▸ AIM OF THE EXERCISE: Exactly as written, print the lines from the top of the listing through the line containing "- [**Scritch**](https://github.com/jamiebuilds/scritch): Built"; include no pictures.

▸ AVAILABLE DATA:
=== Section Start ===

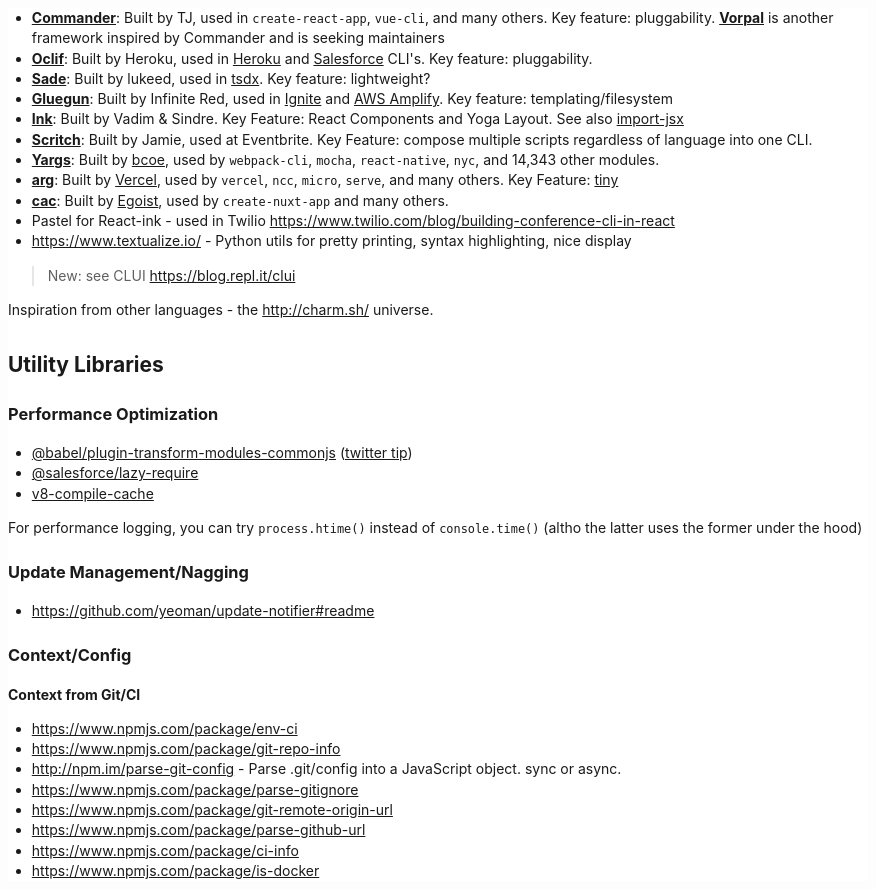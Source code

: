 - [**Commander**](https://github.com/tj/commander.js/): Built by TJ, used in `create-react-app`, `vue-cli`, and many others. Key feature: pluggability. [**Vorpal**](https://github.com/dthree/vorpal) is another framework inspired by Commander and is seeking maintainers
- [**Oclif**](https://github.com/oclif/oclif): Built by Heroku, used in [Heroku](https://github.com/heroku/cli) and [Salesforce](https://developer.salesforce.com/tools/sfdxcli) CLI's. Key feature: pluggability.
- [**Sade**](https://github.com/lukeed/sade): Built by lukeed, used in [tsdx](https://github.com/palmerhq/tsdx). Key feature: lightweight?
- [**Gluegun**](https://github.com/infinitered/gluegun): Built by Infinite Red, used in [Ignite](https://github.com/infinitered/ignite) and [AWS Amplify](https://github.com/aws-amplify/amplify-cli). Key feature: templating/filesystem
- [**Ink**](https://github.com/vadimdemedes/ink): Built by Vadim & Sindre. Key Feature: React Components and Yoga Layout. See also [import-jsx](https://npm.im/import-jsx)
- [**Scritch**](https://github.com/jamiebuilds/scritch): Built by Jamie, used at Eventbrite. Key Feature: compose multiple scripts regardless of language into one CLI.
- [**Yargs**](https://github.com/yargs/yargs): Built by [bcoe](https://github.com/bcoe), used by `webpack-cli`, `mocha`, `react-native`, `nyc`, and 14,343 other modules.
- [**arg**](https://github.com/vercel/arg): Built by [Vercel](https://github.com/vercel), used by `vercel`, `ncc`, `micro`, `serve`, and many others. Key Feature: [tiny](https://packagephobia.now.sh/result?p=arg)
- [**cac**](https://github.com/cacjs/cac): Built by [Egoist](https://github.com/egoist), used by `create-nuxt-app` and many others.
- Pastel for React-ink - used in Twilio <https://www.twilio.com/blog/building-conference-cli-in-react>
- https://www.textualize.io/ - Python utils for pretty printing, syntax highlighting, nice display

> New: see CLUI <https://blog.repl.it/clui>

Inspiration from other languages - the <http://charm.sh/> universe.

## Utility Libraries

### Performance Optimization

- [@babel/plugin-transform-modules-commonjs](https://github.com/react-native-community/cli/pull/152/) ([twitter tip](https://mobile.twitter.com/thymikee/status/1092885415365877760))
- [@salesforce/lazy-require](https://www.npmjs.com/package/@salesforce/lazy-require)
- [v8-compile-cache](https://github.com/zertosh/v8-compile-cache)

For performance logging, you can try `process.htime()` instead of `console.time()` (altho the latter uses the former under the hood)

### Update Management/Nagging

- <https://github.com/yeoman/update-notifier#readme>

### Context/Config

**Context from Git/CI**

- <https://www.npmjs.com/package/env-ci>
- <https://www.npmjs.com/package/git-repo-info>
- <http://npm.im/parse-git-config> - Parse .git/config into a JavaScript object. sync or async.
- <https://www.npmjs.com/package/parse-gitignore>
- <https://www.npmjs.com/package/git-remote-origin-url>
- <https://www.npmjs.com/package/parse-github-url>
- <https://www.npmjs.com/package/ci-info>
- <https://www.npmjs.com/package/is-docker>
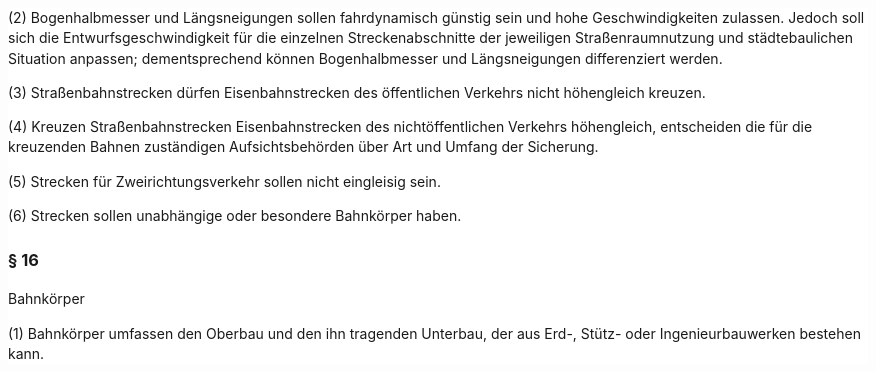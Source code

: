 </div>

<div class="jurAbsatz">

(2) Bogenhalbmesser und Längsneigungen sollen fahrdynamisch günstig sein
und hohe Geschwindigkeiten zulassen. Jedoch soll sich die
Entwurfsgeschwindigkeit für die einzelnen Streckenabschnitte der
jeweiligen Straßenraumnutzung und städtebaulichen Situation anpassen;
dementsprechend können Bogenhalbmesser und Längsneigungen differenziert
werden.

</div>

<div class="jurAbsatz">

(3) Straßenbahnstrecken dürfen Eisenbahnstrecken des öffentlichen
Verkehrs nicht höhengleich kreuzen.

</div>

<div class="jurAbsatz">

(4) Kreuzen Straßenbahnstrecken Eisenbahnstrecken des nichtöffentlichen
Verkehrs höhengleich, entscheiden die für die kreuzenden Bahnen
zuständigen Aufsichtsbehörden über Art und Umfang der Sicherung.

</div>

<div class="jurAbsatz">

(5) Strecken für Zweirichtungsverkehr sollen nicht eingleisig sein.

</div>

<div class="jurAbsatz">

(6) Strecken sollen unabhängige oder besondere Bahnkörper haben.

</div>

</div>

</div>

</div>

<span id="BJNR026480987BJNE002602124.html"></span>

### § 16  
Bahnkörper

<div>

<div class="jnhtml">

<div>

<div class="jurAbsatz">

(1) Bahnkörper umfassen den Oberbau und den ihn tragenden Unterbau, der
aus Erd-, Stütz- oder Ingenieurbauwerken bestehen kann.
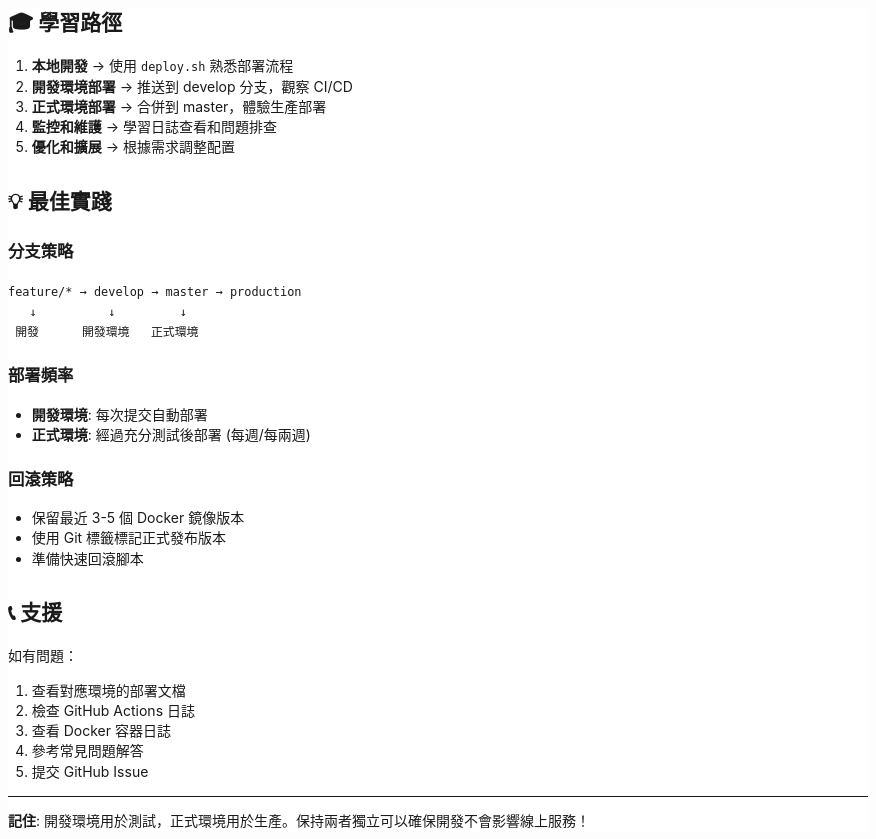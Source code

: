 ## 🎓 學習路徑

1. **本地開發** → 使用 `deploy.sh` 熟悉部署流程
2. **開發環境部署** → 推送到 develop 分支，觀察 CI/CD
3. **正式環境部署** → 合併到 master，體驗生產部署
4. **監控和維護** → 學習日誌查看和問題排查
5. **優化和擴展** → 根據需求調整配置

## 💡 最佳實踐

### 分支策略
```
feature/* → develop → master → production
   ↓          ↓         ↓
 開發      開發環境   正式環境
```

### 部署頻率
- **開發環境**: 每次提交自動部署
- **正式環境**: 經過充分測試後部署 (每週/每兩週)

### 回滾策略
- 保留最近 3-5 個 Docker 鏡像版本
- 使用 Git 標籤標記正式發布版本
- 準備快速回滾腳本

## 📞 支援

如有問題：
1. 查看對應環境的部署文檔
2. 檢查 GitHub Actions 日誌
3. 查看 Docker 容器日誌
4. 參考常見問題解答
5. 提交 GitHub Issue

---

**記住**: 開發環境用於測試，正式環境用於生產。保持兩者獨立可以確保開發不會影響線上服務！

=== Section End ===

▸ ANSWER AREA:
Source code

: - [**Commander**](https://github.com/tj/commander.js/): Built by TJ, used in `create-react-app`, `vue-cli`, and many others. Key feature: pluggability. [**Vorpal**](https://github.com/dthree/vorpal) is another framework inspired by Commander and is seeking maintainers
- [**Oclif**](https://github.com/oclif/oclif): Built by Heroku, used in [Heroku](https://github.com/heroku/cli) and [Salesforce](https://developer.salesforce.com/tools/sfdxcli) CLI's. Key feature: pluggability.
- [**Sade**](https://github.com/lukeed/sade): Built by lukeed, used in [tsdx](https://github.com/palmerhq/tsdx). Key feature: lightweight?
- [**Gluegun**](https://github.com/infinitered/gluegun): Built by Infinite Red, used in [Ignite](https://github.com/infinitered/ignite) and [AWS Amplify](https://github.com/aws-amplify/amplify-cli). Key feature: templating/filesystem
- [**Ink**](https://github.com/vadimdemedes/ink): Built by Vadim & Sindre. Key Feature: React Components and Yoga Layout. See also [import-jsx](https://npm.im/import-jsx)
- [**Scritch**](https://github.com/jamiebuilds/scritch): Built by Jamie, used at Eventbrite. Key Feature: compose multiple scripts regardless of language into one CLI.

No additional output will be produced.